Exercise goal: Count how many lines of the data include the string "folder", then say that number and stop.

START Data shown

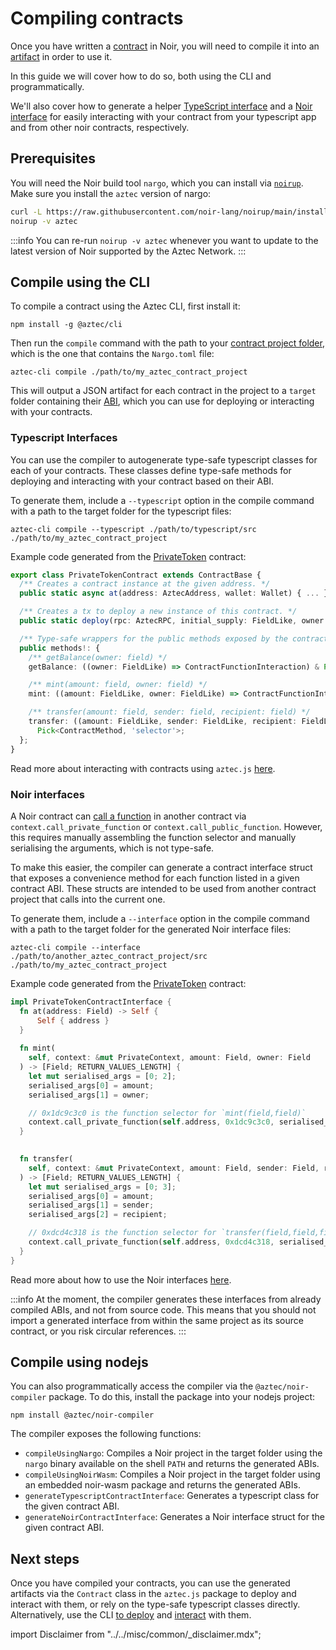 # Compiling contracts

Once you have written a [contract](../contracts/main.md) in Noir, you will need to compile it into an [artifact](./abi.md) in order to use it.

In this guide we will cover how to do so, both using the CLI and programmatically.

We'll also cover how to generate a helper [TypeScript interface](#typescript-interfaces) and a [Noir interface](#noir-interfaces) for easily interacting with your contract from your typescript app and from other noir contracts, respectively.

## Prerequisites

You will need the Noir build tool `nargo`, which you can install via [`noirup`](https://github.com/noir-lang/noirup). Make sure you install the `aztec` version of nargo:

```bash
curl -L https://raw.githubusercontent.com/noir-lang/noirup/main/install | bash
noirup -v aztec
```

:::info
You can re-run `noirup -v aztec` whenever you want to update to the latest version of Noir supported by the Aztec Network.
:::

## Compile using the CLI

To compile a contract using the Aztec CLI, first install it:

`npm install -g @aztec/cli`

Then run the `compile` command with the path to your [contract project folder](./layout.md#directory-structure), which is the one that contains the `Nargo.toml` file:

```
aztec-cli compile ./path/to/my_aztec_contract_project
```

This will output a JSON artifact for each contract in the project to a `target` folder containing their [ABI](./abi.md), which you can use for deploying or interacting with your contracts.

### Typescript Interfaces

You can use the compiler to autogenerate type-safe typescript classes for each of your contracts. These classes define type-safe methods for deploying and interacting with your contract based on their ABI.

To generate them, include a `--typescript` option in the compile command with a path to the target folder for the typescript files:

```
aztec-cli compile --typescript ./path/to/typescript/src ./path/to/my_aztec_contract_project
```

Example code generated from the [PrivateToken](https://github.com/AztecProtocol/aztec-packages/blob/master/yarn-project/noir-contracts/src/contracts/private_token_contract/src/main.nr) contract:

```ts showLineNumbers
export class PrivateTokenContract extends ContractBase {
  /** Creates a contract instance at the given address. */
  public static async at(address: AztecAddress, wallet: Wallet) { ... }

  /** Creates a tx to deploy a new instance of this contract. */
  public static deploy(rpc: AztecRPC, initial_supply: FieldLike, owner: FieldLike) { ... }

  /** Type-safe wrappers for the public methods exposed by the contract. */
  public methods!: {
    /** getBalance(owner: field) */
    getBalance: ((owner: FieldLike) => ContractFunctionInteraction) & Pick<ContractMethod, 'selector'>;

    /** mint(amount: field, owner: field) */
    mint: ((amount: FieldLike, owner: FieldLike) => ContractFunctionInteraction) & Pick<ContractMethod, 'selector'>;

    /** transfer(amount: field, sender: field, recipient: field) */
    transfer: ((amount: FieldLike, sender: FieldLike, recipient: FieldLike) => ContractFunctionInteraction) &
      Pick<ContractMethod, 'selector'>;
  };
}
```

Read more about interacting with contracts using `aztec.js` [here](../dapps/main.md).

### Noir interfaces

A Noir contract can [call a function](./functions.md) in another contract via `context.call_private_function` or `context.call_public_function`. However, this requires manually assembling the function selector and manually serialising the arguments, which is not type-safe.

To make this easier, the compiler can generate a contract interface struct that exposes a convenience method for each function listed in a given contract ABI. These structs are intended to be used from another contract project that calls into the current one.

To generate them, include a `--interface` option in the compile command with a path to the target folder for the generated Noir interface files:

```
aztec-cli compile --interface ./path/to/another_aztec_contract_project/src ./path/to/my_aztec_contract_project
```

Example code generated from the [PrivateToken](https://github.com/AztecProtocol/aztec-packages/blob/master/yarn-project/noir-contracts/src/contracts/private_token_contract/src/main.nr) contract:

```rust
impl PrivateTokenContractInterface {
  fn at(address: Field) -> Self {
      Self { address }
  }
  
  fn mint(
    self, context: &mut PrivateContext, amount: Field, owner: Field
  ) -> [Field; RETURN_VALUES_LENGTH] {
    let mut serialised_args = [0; 2];
    serialised_args[0] = amount;
    serialised_args[1] = owner;

    // 0x1dc9c3c0 is the function selector for `mint(field,field)`
    context.call_private_function(self.address, 0x1dc9c3c0, serialised_args)
  }
  

  fn transfer(
    self, context: &mut PrivateContext, amount: Field, sender: Field, recipient: Field
  ) -> [Field; RETURN_VALUES_LENGTH] {
    let mut serialised_args = [0; 3];
    serialised_args[0] = amount;
    serialised_args[1] = sender;
    serialised_args[2] = recipient;

    // 0xdcd4c318 is the function selector for `transfer(field,field,field)`
    context.call_private_function(self.address, 0xdcd4c318, serialised_args)
  }
}
```

Read more about how to use the Noir interfaces [here](./functions.md#contract-interface).

:::info
At the moment, the compiler generates these interfaces from already compiled ABIs, and not from source code. This means that you should not import a generated interface from within the same project as its source contract, or you risk circular references.
:::

## Compile using nodejs

You can also programmatically access the compiler via the `@aztec/noir-compiler` package. To do this, install the package into your nodejs project:

`
npm install @aztec/noir-compiler
`

The compiler exposes the following functions:
- `compileUsingNargo`: Compiles a Noir project in the target folder using the `nargo` binary available on the shell `PATH` and returns the generated ABIs.
- `compileUsingNoirWasm`: Compiles a Noir project in the target folder using an embedded noir-wasm package and returns the generated ABIs.
- `generateTypescriptContractInterface`: Generates a typescript class for the given contract ABI.
- `generateNoirContractInterface`: Generates a Noir interface struct for the given contract ABI.

## Next steps

Once you have compiled your contracts, you can use the generated artifacts via the `Contract` class in the `aztec.js` package to deploy and interact with them, or rely on the type-safe typescript classes directly. Alternatively, use the CLI [to deploy](../../dev_docs/getting_started/cli.md#deploying-a-token-contract) and [interact](../../dev_docs/getting_started/cli.md#sending-a-transaction) with them.


import Disclaimer from "../../misc/common/\_disclaimer.mdx";
<Disclaimer/>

END Data shown

Response: 6